[Opening Information given section]

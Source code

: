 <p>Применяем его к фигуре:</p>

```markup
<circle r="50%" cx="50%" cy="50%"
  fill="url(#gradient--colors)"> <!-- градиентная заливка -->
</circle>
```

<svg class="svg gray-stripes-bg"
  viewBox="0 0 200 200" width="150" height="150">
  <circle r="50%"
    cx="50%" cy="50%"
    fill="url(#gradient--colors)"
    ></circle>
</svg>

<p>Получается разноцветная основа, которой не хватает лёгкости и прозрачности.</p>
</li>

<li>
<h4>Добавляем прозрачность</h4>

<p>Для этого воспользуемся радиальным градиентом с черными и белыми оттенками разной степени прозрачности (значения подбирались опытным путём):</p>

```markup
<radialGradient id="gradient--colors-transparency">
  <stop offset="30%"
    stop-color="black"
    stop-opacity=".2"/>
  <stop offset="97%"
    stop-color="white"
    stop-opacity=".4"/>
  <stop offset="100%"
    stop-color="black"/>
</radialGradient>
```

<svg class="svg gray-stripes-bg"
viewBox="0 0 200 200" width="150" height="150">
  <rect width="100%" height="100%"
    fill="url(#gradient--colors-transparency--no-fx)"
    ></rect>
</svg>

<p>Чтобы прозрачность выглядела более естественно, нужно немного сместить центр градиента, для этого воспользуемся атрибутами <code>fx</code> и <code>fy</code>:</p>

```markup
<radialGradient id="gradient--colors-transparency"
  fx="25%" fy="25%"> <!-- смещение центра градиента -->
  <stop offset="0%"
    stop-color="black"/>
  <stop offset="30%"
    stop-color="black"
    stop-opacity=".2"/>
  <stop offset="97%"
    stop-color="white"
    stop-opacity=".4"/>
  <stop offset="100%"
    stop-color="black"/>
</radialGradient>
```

[Closing Information given section]

In the entries above, identify every line with the string "viewBox".

  viewBox="0 0 200 200" width="150" height="150">
viewBox="0 0 200 200" width="150" height="150">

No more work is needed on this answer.